The state of biochar as a soil amendment
The current implementation of biochar in agriculture is limited to potting soil mix applied domestically, in the greenhouse, and for high-value crops in the United States and Europe. In the United States, the momentum for biochar application is limited to the West Coast, where feedstock is ample. This reflects a common trend globally. According to the International Biochar Initiative, more than 150 companies sell biochar worldwide, of which 90% focus on small specialty retail markets like nursery and garden centers, and 10% focus on larger markets like agricultural land-remediation projects. Commercial-scale production requires a large and consistent supply of feedstock and relatively sophisticated pyrolysis techniques, which makes the cost to produce and sell biochar much higher than its potential ROI.
Technology enablement of biochar
Although pyrolysis techniques are showing limited innovation, there is recent momentum toward creating value-added biochar. The term “value-added” is becoming commonplace in academic research around biochar's application in agriculture (Figure 1). Despite the high production and scalability challenges, value-added biochar is gaining some early traction in both private and public sectors because of potential reduced carbon footprint and lower input levels. Value-added biochar is still produced from plant feedstock, but the biochar is then amended with soil microbes capable of biostimulation or improving nutrient-use efficiency by the crop or nutrient availability in the soil. Another amendment is with macro-and micronutrients, often from an organic source. This strategy is most prominent among players emerging in the last five years. Lux recently investigated the value-added biochar space to determine how quickly this emerging opportunity is evolving.
Figure 1: Research articles for value-added biochar in agriculture applications
The research showed that a small list of players is developing commercialization of value-added biochar.

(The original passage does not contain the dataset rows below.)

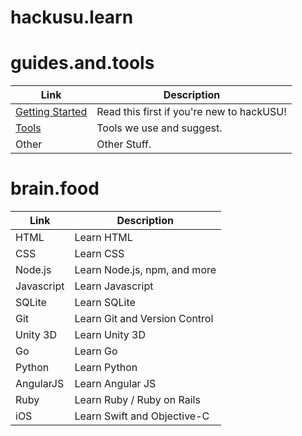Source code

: # hackusu.learn


# guides.and.tools
| Link        | Description                                    |
|-------------|----------------------------------------------|
| [Getting Started] | Read this first if you're new to hackUSU! |
| [Tools] | Tools we use and suggest. |
| Other | Other Stuff. |

# brain.food
| Link        | Description                                    |
|-------------|----------------------------------------------|
| HTML | Learn HTML |
| CSS | Learn CSS |
| Node.js | Learn Node.js, npm, and more |
| Javascript | Learn Javascript |
| SQLite | Learn SQLite |
| Git | Learn Git and Version Control |
| Unity 3D | Learn Unity 3D |
| Go | Learn Go |
| Python | Learn Python |
| AngularJS | Learn Angular JS |
| Ruby | Learn Ruby / Ruby on Rails |
| iOS | Learn Swift and Objective-C |

<!-- Links -->
[Getting Started]: https://github.com/hackUSU/learn/blob/master/guides/Getting-Started.md
[tools]: https://github.com/hackUSU/learn/blob/master/guides/tools.md
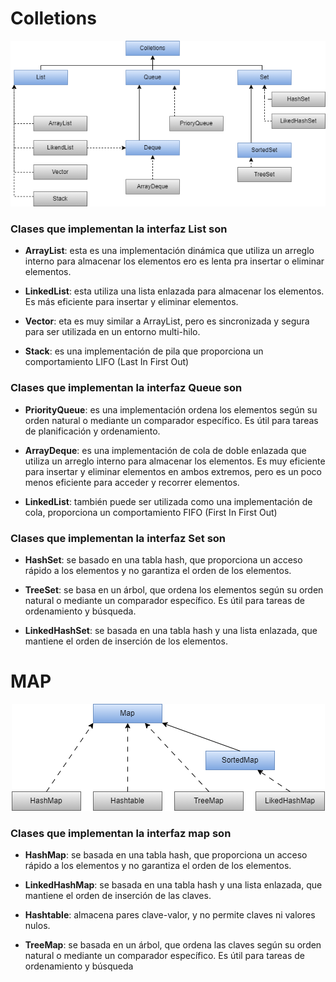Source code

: # Colletions

<p align="center">
  <img  src="Colletions.png"/>
</p>

### Clases que implementan la interfaz List son

- **ArrayList**: esta es una implementación dinámica que utiliza un arreglo interno para almacenar los elementos ero es lenta pra insertar o eliminar elementos.

- **LinkedList**: esta utiliza una lista enlazada para almacenar los elementos. Es más eficiente para insertar y eliminar elementos.

- **Vector**:  eta es muy similar a ArrayList, pero es sincronizada y segura para ser utilizada en un entorno multi-hilo.

- **Stack**: es una implementación de pila  que proporciona un comportamiento LIFO (Last In First Out)

### Clases que implementan la interfaz Queue son

- **PriorityQueue**: es una implementación ordena los elementos según su orden natural o mediante un comparador específico. Es útil para tareas de planificación y ordenamiento.

- **ArrayDeque**: es una implementación de cola de doble enlazada que utiliza un arreglo interno para almacenar los elementos. Es muy eficiente para insertar y eliminar elementos en ambos extremos, pero es un poco menos eficiente para acceder y recorrer elementos.

- **LinkedList**: también puede ser utilizada como una implementación de cola, proporciona un comportamiento FIFO (First In First Out)

### Clases que implementan la interfaz Set son

- **HashSet**: se basado en una tabla hash, que proporciona un acceso rápido a los elementos y no garantiza el orden de los elementos.

- **TreeSet**: se basa en un árbol, que ordena los elementos según su orden natural o mediante un comparador específico. Es útil para tareas de ordenamiento y búsqueda.

- **LinkedHashSet**: se basada en una tabla hash y una lista enlazada, que mantiene el orden de inserción de los elementos.

# MAP

<p align="center">
  <img  src="Map.png"/>
</p>

### Clases que implementan la interfaz map son

- **HashMap**: se basada en una tabla hash, que proporciona un acceso rápido a los elementos y no garantiza el orden de los elementos.

- **LinkedHashMap**: se basada en una tabla hash y una lista enlazada, que mantiene el orden de inserción de las claves.

- **Hashtable**:  almacena pares clave-valor, y no permite claves ni valores nulos.

- **TreeMap**: se basada en un árbol, que ordena las claves según su orden natural o mediante un comparador específico. Es útil para tareas de ordenamiento y búsqueda
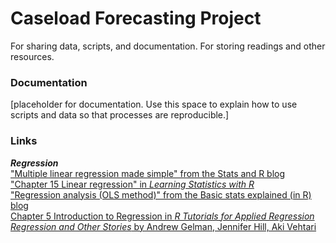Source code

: # Caseload Forecasting Project
For sharing data, scripts, and documentation. For storing readings and other resources. 
### Documentation
[placeholder for documentation. Use this space to explain how to use scripts and data so that processes are reproducible.]

### Links
***Regression***  
["Multiple linear regression made simple" from the Stats and R blog](https://statsandr.com/blog/multiple-linear-regression-made-simple/)  
<a href="https://learningstatisticswithr.com/book/regression.html" target="_blank">"Chapter 15 Linear regression" in *Learning Statistics with R*</a>  
<a href="https://mgimond.github.io/Stats-in-R/regression.html" target="_blank">"Regression analysis (OLS method)" from the Basic stats explained (in R) blog</a>  
<a href="https://murraylax.org/rtutorials/#introregression" target="_blank">Chapter 5 Introduction to Regression in *R Tutorials for Applied Regression*</a>  
<a href="https://avehtari.github.io/ROS-Examples/" target="_blank">*Regression and Other Stories* by Andrew Gelman, Jennifer Hill, Aki Vehtari</a>  
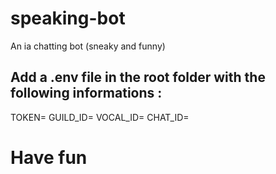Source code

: # speaking-bot
An ia chatting bot (sneaky and funny)

## Add a .env file in the root folder with the following informations :
TOKEN=
GUILD_ID=
VOCAL_ID=
CHAT_ID=

# Have fun
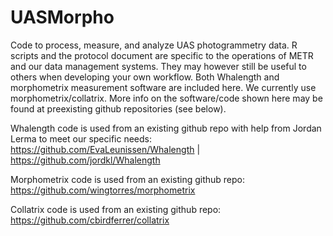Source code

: # UASMorpho
Code to process, measure, and analyze UAS photogrammetry data. R scripts and the protocol document are specific to the operations of METR and our data management systems. They may however still be useful to others when developing your own workflow. Both Whalength and morphometrix measurement software are included here. We currently use morphometrix/collatrix. More info on the software/code shown here may be found at preexisting github repositories (see below).

Whalength code is used from an existing github repo with help from Jordan Lerma to meet our specific needs: https://github.com/EvaLeunissen/Whalength | https://github.com/jordkl/Whalength

Morphometrix code is used from an existing github repo: https://github.com/wingtorres/morphometrix

Collatrix code is used from an existing github repo: https://github.com/cbirdferrer/collatrix
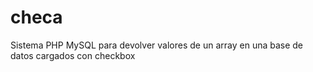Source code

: # checa
Sistema PHP MySQL para devolver valores de un array en una base de datos cargados con checkbox
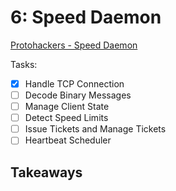 # 6: Speed Daemon
[Protohackers - Speed Daemon](https://protohackers.com/problem/6)

Tasks:
- [x] Handle TCP Connection
- [ ] Decode Binary Messages
- [ ] Manage Client State
- [ ] Detect Speed Limits
- [ ] Issue Tickets and Manage Tickets
- [ ] Heartbeat Scheduler 

## Takeaways
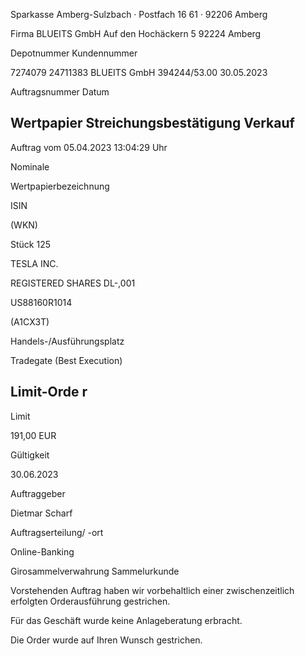 <!-- image -->

Sparkasse Amberg-Sulzbach · Postfach 16 61 · 92206 Amberg

Firma BLUEITS GmbH Auf den Hochäckern 5 92224 Amberg

Depotnummer Kundennummer

7274079 24711383 BLUEITS GmbH 394244/53.00 30.05.2023

Auftragsnummer Datum

## Wertpapier Streichungsbestätigung Verkauf

Auftrag vom 05.04.2023 13:04:29 Uhr

Nominale

Wertpapierbezeichnung

ISIN

(WKN)

Stück 125

TESLA INC.

REGISTERED SHARES DL-,001

US88160R1014

(A1CX3T)

Handels-/Ausführungsplatz

Tradegate (Best Execution)

## Limit-Orde r

Limit

191,00 EUR

Gültigkeit

30.06.2023

Auftraggeber

Dietmar Scharf

Auftragserteilung/ -ort

Online-Banking

Girosammelverwahrung Sammelurkunde

Vorstehenden Auftrag haben wir vorbehaltlich einer zwischenzeitlich erfolgten Orderausführung gestrichen.

Für das Geschäft wurde keine Anlageberatung erbracht.

Die Order wurde auf Ihren Wunsch gestrichen.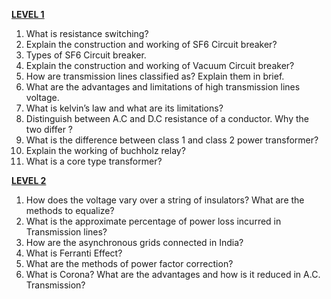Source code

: <u>**LEVEL 1**</u>

1. What is resistance switching?
2. Explain the construction and working of SF6 Circuit breaker?
3. Types of SF6 Circuit breaker.
4. Explain the construction and working of Vacuum Circuit breaker?
5. How are transmission lines classified as? Explain them in brief.
6. What are the advantages and limitations of high transmission lines voltage.
7. What is kelvin’s law and what are its limitations?
8. Distinguish between A.C and D.C resistance of a conductor. Why the two differ ?
9. What is the difference between class 1 and class 2 power transformer?
10. Explain the working of buchholz relay?
11. What is a core type transformer?

<u>**LEVEL 2**</u>

1. How does the voltage vary over a string of insulators? What are the methods to equalize?
2. What is the approximate percentage of power loss incurred in Transmission lines?
3. How are the asynchronous grids connected in India?
4. What is Ferranti Effect?
5. What are the methods of power factor correction?
6. What is Corona? What are the advantages and how is it reduced in A.C. Transmission?
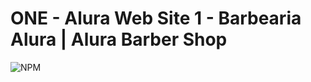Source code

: # ONE - Alura Web Site 1 - Barbearia Alura | Alura Barber Shop

![NPM](https://github.com/jhonncamarg0/ONE-Web-1-Barbearia-Alura/blob/main/assets/img/razor.png)
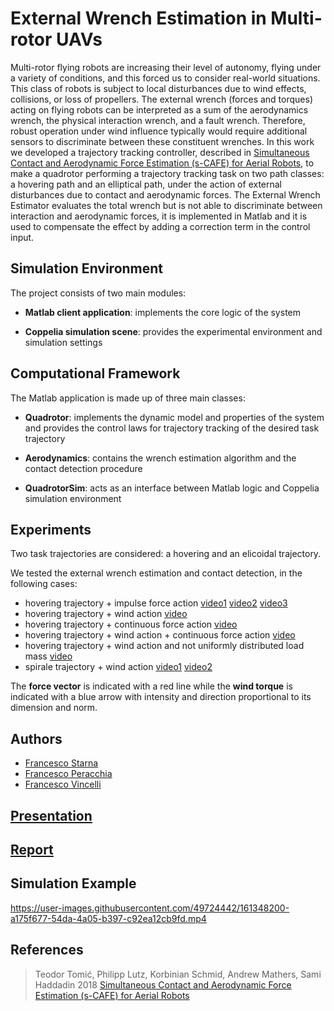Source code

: # External Wrench Estimation in Multi-rotor UAVs

Multi-rotor flying robots are increasing their level of autonomy, flying under a variety of conditions, and this forced us to consider real-world situations. This class of robots is subject to local disturbances due to wind effects, collisions, or loss of propellers.
The external wrench (forces and torques) acting on flying robots can be interpreted as a sum of the aerodynamics wrench, the physical interaction wrench, and a fault wrench. Therefore, robust operation under wind influence typically would require additional sensors to discriminate between these constituent wrenches.
In this work we developed a trajectory tracking controller, described in [Simultaneous Contact and Aerodynamic Force Estimation (s-CAFE) for Aerial Robots](https://arxiv.org/abs/1810.12908), to make a quadrotor performing a trajectory tracking task on two path classes: a hovering path and an elliptical path, under the action of external disturbances due to contact and aerodynamic forces. The External Wrench Estimator evaluates the total wrench but is not able to discriminate between interaction and aerodynamic forces, it is implemented in Matlab and it is used to compensate the effect by adding a correction term in the control input. 
 

## Simulation Environment

The project consists of two main modules:

- **Matlab client application**: implements the core logic of the system
 
- **Coppelia simulation scene**: provides the experimental environment and simulation settings


##  Computational Framework

The Matlab application is made up of three main classes:

- **Quadrotor**: implements the dynamic model and properties of the system and provides the control laws for trajectory tracking of the desired task trajectory

- **Aerodynamics**: contains the wrench estimation algorithm and the contact detection procedure

- **QuadrotorSim**: acts as an interface between Matlab logic and Coppelia simulation environment

## Experiments

Two task trajectories are considered: a hovering and an elicoidal trajectory.

We tested the external wrench estimation and contact detection, in the following cases:

- hovering trajectory + impulse force action [video1](https://github.com/FrancescoPeracchia/UAV_External-Wrench-Estimation-in-Multi-rotor-UAVs/blob/main/video/experiment-hovering%2B(down)impulse.mp4) [video2](https://github.com/FrancescoPeracchia/UAV_External-Wrench-Estimation-in-Multi-rotor-UAVs/blob/main/video/experiment-hovering%2B(left)impulse.mp4) [video3](https://github.com/FrancescoPeracchia/UAV_External-Wrench-Estimation-in-Multi-rotor-UAVs/blob/main/video/experiment-hovering%2B(right)impulse.mp4)
- hovering trajectory + wind action [video](https://github.com/FrancescoPeracchia/UAV_External-Wrench-Estimation-in-Multi-rotor-UAVs/blob/main/video/experiment-hovering%2Bwind.mp4)
- hovering trajectory + continuous force action [video](https://github.com/FrancescoPeracchia/UAV_External-Wrench-Estimation-in-Multi-rotor-UAVs/blob/main/video/experiment-hovering%2Bforce.mp4)
- hovering trajectory + wind action + continuous force action [video](https://github.com/FrancescoPeracchia/UAV_External-Wrench-Estimation-in-Multi-rotor-UAVs/blob/main/video/experiment-hovering%2Bwind%26force.mp4)
- hovering trajectory + wind action and not uniformly distributed load mass [video](https://github.com/FrancescoPeracchia/UAV_External-Wrench-Estimation-in-Multi-rotor-UAVs/blob/main/video/experiment-hovering%2Bwind%2Basymmetry.mp4)
- spirale trajectory + wind action [video1](https://github.com/FrancescoPeracchia/UAV_External-Wrench-Estimation-in-Multi-rotor-UAVs/blob/main/video/experiment-spirale%2Bwind%20(1).mp4) [video2](https://github.com/FrancescoPeracchia/UAV_External-Wrench-Estimation-in-Multi-rotor-UAVs/blob/main/video/experiment-spirale%2Bwind%20(2).mp4)

The **force vector** is indicated with a red line while the **wind torque** is indicated with a blue arrow with intensity and direction proportional to its dimension and norm.


## Authors
- [Francesco Starna](https://github.com/Starnino) 
- [Francesco Peracchia](https://github.com/FrancescoPeracchia)
- [Francesco Vincelli](https://github.com/FrancescoVIncelli)

## [Presentation](https://github.com/FrancescoPeracchia/UAV_External-Wrench-Estimation-in-Multi-rotor-UAVs/blob/main/docs/CPR-UAV_Presentation.pdf)
## [Report](https://github.com/FrancescoPeracchia/UAV_External-Wrench-Estimation-in-Multi-rotor-UAVs/blob/main/docs/EiR_UAV_Report.pdf)

## Simulation Example
https://user-images.githubusercontent.com/49724442/161348200-a175f677-54da-4a05-b397-c92ea12cb9fd.mp4

## References
> Teodor Tomić, Philipp Lutz, Korbinian Schmid, Andrew Mathers, Sami Haddadin 2018
[Simultaneous Contact and Aerodynamic Force Estimation (s-CAFE) for Aerial Robots](https://arxiv.org/abs/1810.12908)
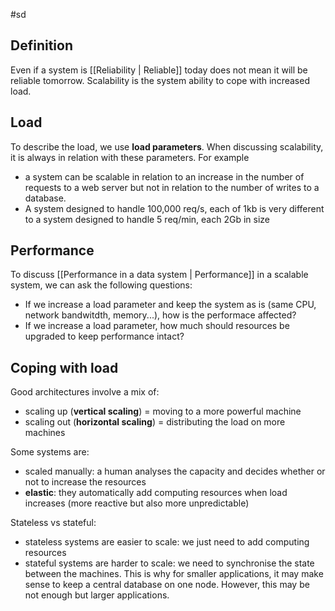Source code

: #sd

## Definition

Even if a system is [[Reliability | Reliable]] today does not mean it will be reliable tomorrow. Scalability is the system ability to cope with increased load.

## Load

To describe the load, we use **load parameters**. When discussing scalability, it is always in relation with these parameters. For example

- a system can be scalable in relation to an increase in the number of requests to a web server but not in relation to the number of writes to a database.
- A system designed to handle 100,000 req/s, each of 1kb is very different to a system designed to handle 5 req/min, each 2Gb in size

## Performance

To discuss [[Performance in a data system | Performance]] in a scalable system, we can ask the following questions:

- If we increase a load parameter and keep the system as is (same CPU, network bandwitdth, memory...), how is the performace affected?
- If we increase a load parameter, how much should resources be upgraded to keep performance intact?

## Coping with load

Good architectures involve a mix of:

- scaling up (**vertical scaling**) = moving to a more powerful machine
- scaling out (**horizontal scaling**) = distributing the load on more machines

Some systems are:

- scaled manually: a human analyses the capacity and decides whether or not to increase the resources
- **elastic**: they automatically add computing resources when load increases (more reactive but also more unpredictable)

Stateless vs stateful:

- stateless systems are easier to scale: we just need to add computing resources
- stateful systems are harder to scale: we need to synchronise the state between the machines. This is why for smaller applications, it may make sense to keep a central database on one node. However, this may be not enough but larger applications.
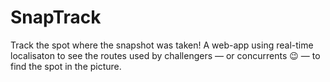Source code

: # SnapTrack
Track the spot where the snapshot was taken! A web-app using real-time localisaton to see the routes used by challengers — or concurrents 😉 — to find the spot in the picture.

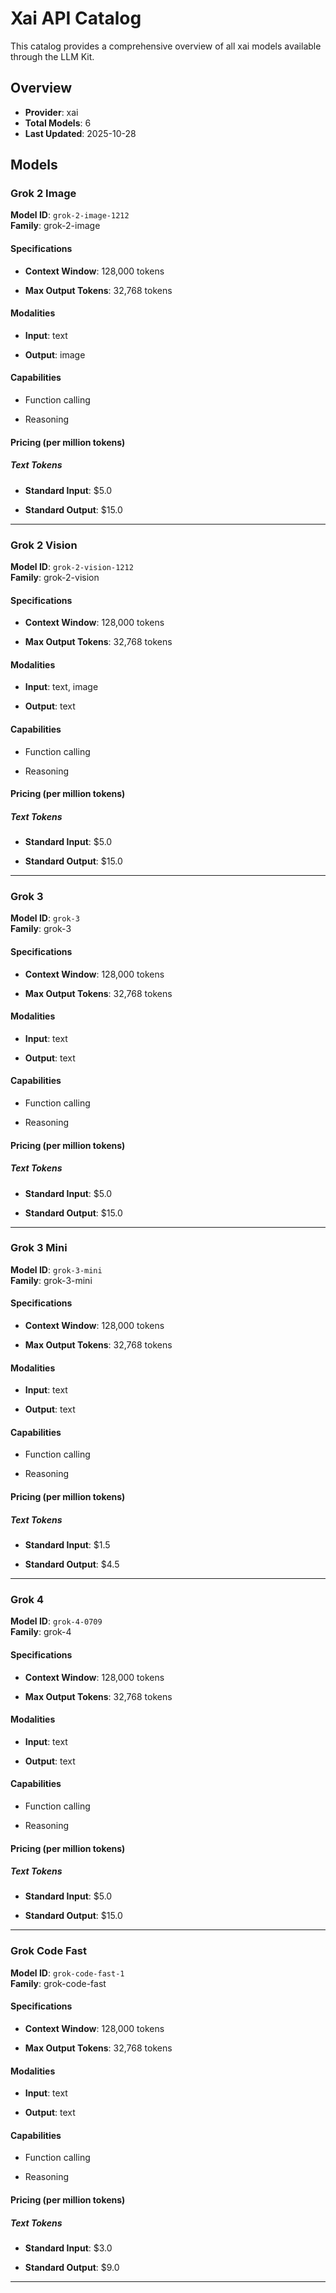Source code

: # Xai API Catalog



This catalog provides a comprehensive overview of all xai models available through the LLM Kit.

## Overview

- **Provider**: xai
- **Total Models**: 6
- **Last Updated**: 2025-10-28

## Models


### Grok 2 Image

**Model ID**: `grok-2-image-1212`  
**Family**: grok-2-image
#### Specifications

- **Context Window**: 128,000 tokens


- **Max Output Tokens**: 32,768 tokens


#### Modalities


- **Input**: text


- **Output**: image


#### Capabilities


- Function calling

- Reasoning



#### Pricing (per million tokens)


##### Text Tokens


- **Standard Input**: $5.0


- **Standard Output**: $15.0







---


### Grok 2 Vision

**Model ID**: `grok-2-vision-1212`  
**Family**: grok-2-vision
#### Specifications

- **Context Window**: 128,000 tokens


- **Max Output Tokens**: 32,768 tokens


#### Modalities


- **Input**: text, image


- **Output**: text


#### Capabilities


- Function calling

- Reasoning



#### Pricing (per million tokens)


##### Text Tokens


- **Standard Input**: $5.0


- **Standard Output**: $15.0







---


### Grok 3

**Model ID**: `grok-3`  
**Family**: grok-3
#### Specifications

- **Context Window**: 128,000 tokens


- **Max Output Tokens**: 32,768 tokens


#### Modalities


- **Input**: text


- **Output**: text


#### Capabilities


- Function calling

- Reasoning



#### Pricing (per million tokens)


##### Text Tokens


- **Standard Input**: $5.0


- **Standard Output**: $15.0







---


### Grok 3 Mini

**Model ID**: `grok-3-mini`  
**Family**: grok-3-mini
#### Specifications

- **Context Window**: 128,000 tokens


- **Max Output Tokens**: 32,768 tokens


#### Modalities


- **Input**: text


- **Output**: text


#### Capabilities


- Function calling

- Reasoning



#### Pricing (per million tokens)


##### Text Tokens


- **Standard Input**: $1.5


- **Standard Output**: $4.5







---


### Grok 4

**Model ID**: `grok-4-0709`  
**Family**: grok-4
#### Specifications

- **Context Window**: 128,000 tokens


- **Max Output Tokens**: 32,768 tokens


#### Modalities


- **Input**: text


- **Output**: text


#### Capabilities


- Function calling

- Reasoning



#### Pricing (per million tokens)


##### Text Tokens


- **Standard Input**: $5.0


- **Standard Output**: $15.0







---


### Grok Code Fast

**Model ID**: `grok-code-fast-1`  
**Family**: grok-code-fast
#### Specifications

- **Context Window**: 128,000 tokens


- **Max Output Tokens**: 32,768 tokens


#### Modalities


- **Input**: text


- **Output**: text


#### Capabilities


- Function calling

- Reasoning



#### Pricing (per million tokens)


##### Text Tokens


- **Standard Input**: $3.0


- **Standard Output**: $9.0







---


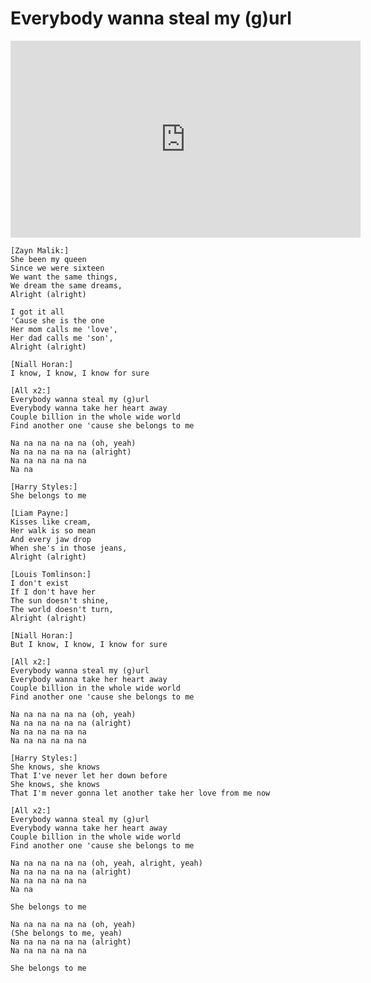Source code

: # Everybody wanna steal my (g)url

<iframe width="560" height="315" src="https://www.youtube.com/embed/yfrLVHiZxfc" frameborder="0" allowfullscreen></iframe>

    [Zayn Malik:]
    She been my queen
    Since we were sixteen
    We want the same things,
    We dream the same dreams,
    Alright (alright)

    I got it all
    'Cause she is the one
    Her mom calls me 'love',
    Her dad calls me 'son',
    Alright (alright)

    [Niall Horan:]
    I know, I know, I know for sure

    [All x2:]
    Everybody wanna steal my (g)url
    Everybody wanna take her heart away
    Couple billion in the whole wide world
    Find another one 'cause she belongs to me

    Na na na na na na (oh, yeah)
    Na na na na na na (alright)
    Na na na na na na
    Na na

    [Harry Styles:]
    She belongs to me

    [Liam Payne:]
    Kisses like cream,
    Her walk is so mean
    And every jaw drop
    When she's in those jeans,
    Alright (alright)

    [Louis Tomlinson:]
    I don't exist
    If I don't have her
    The sun doesn't shine,
    The world doesn't turn,
    Alright (alright)

    [Niall Horan:]
    But I know, I know, I know for sure

    [All x2:]
    Everybody wanna steal my (g)url
    Everybody wanna take her heart away
    Couple billion in the whole wide world
    Find another one 'cause she belongs to me

    Na na na na na na (oh, yeah)
    Na na na na na na (alright)
    Na na na na na na
    Na na na na na na

    [Harry Styles:]
    She knows, she knows
    That I've never let her down before
    She knows, she knows
    That I'm never gonna let another take her love from me now

    [All x2:]
    Everybody wanna steal my (g)url
    Everybody wanna take her heart away
    Couple billion in the whole wide world
    Find another one 'cause she belongs to me

    Na na na na na na (oh, yeah, alright, yeah)
    Na na na na na na (alright)
    Na na na na na na
    Na na

    She belongs to me

    Na na na na na na (oh, yeah)
    (She belongs to me, yeah)
    Na na na na na na (alright)
    Na na na na na na

    She belongs to me
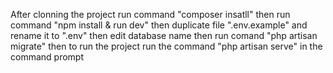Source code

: After clonning the project run command "composer insatll" then run command "npm install & run dev" then duplicate file ".env.example" and rename it to ".env" then edit database name then run comand "php artisan migrate" then to run the project run the command "php artisan serve" in the command prompt


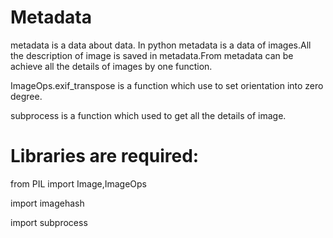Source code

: # Metadata
metadata is a data about data.
In python metadata is a data of images.All the description of image is saved in metadata.From metadata can be achieve all the details of images by one function.
<p>ImageOps.exif_transpose is a function which use to set orientation into zero degree.</p>
<p>subprocess is a function which used to get all the details of image.</p>

# Libraries are required:


<p>from PIL import Image,ImageOps</p>
<p>import imagehash</p>
<p>import subprocess</p>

Lux reviewed seven of them and identified two innovation strategies:
- Integration of additional inputs directly into biochar – Companies including bio365 have products with organic fertilizers, microbes, and media along with biochar that help in the efficient delivery of nutrients and water.
Coapplication of biochar with crop nutrition alternatives – Companies including Smart Microbes develop products that may be coapplied with biochar assets.
In the above table, Symsoil, CharGrow, and bio365 integrate additional inputs like microbes, fungal foods, humic acids, organic compost, organic worm castings, and mineral powders with biochar for better water and nutrient absorption by plants. This also helps in the slow release of fertilizers that could improve microbial activity in the soil. On the other hand, Smart Microbes, Pacific Biochar, and Mirimichi Green have products that activate the biochar, which helps enhance its full potential as a soil amendment.
Cost and feedstock availability continue to challenge conventional agriculture's use of biochar, but its application as a value-added input deserves exploration. Most of the value-added biochar products are amended with soil microbes and organic fertilizers and applied directly to the soil, but companies can't yet provide clear and reliable application recommendations or potential ROI.
Value-added biochar options are commercially available but are at an early stage of development. Monitor players like those listed above and look to strengthen these technology offerings. While exploring the opportunity, keep the following three criteria in mind:
Has the player clearly outlined an application strategy and potential outcomes?
Does it have a supply for large-scale opportunities?
Does the product overcome the cost hurdle for biochar?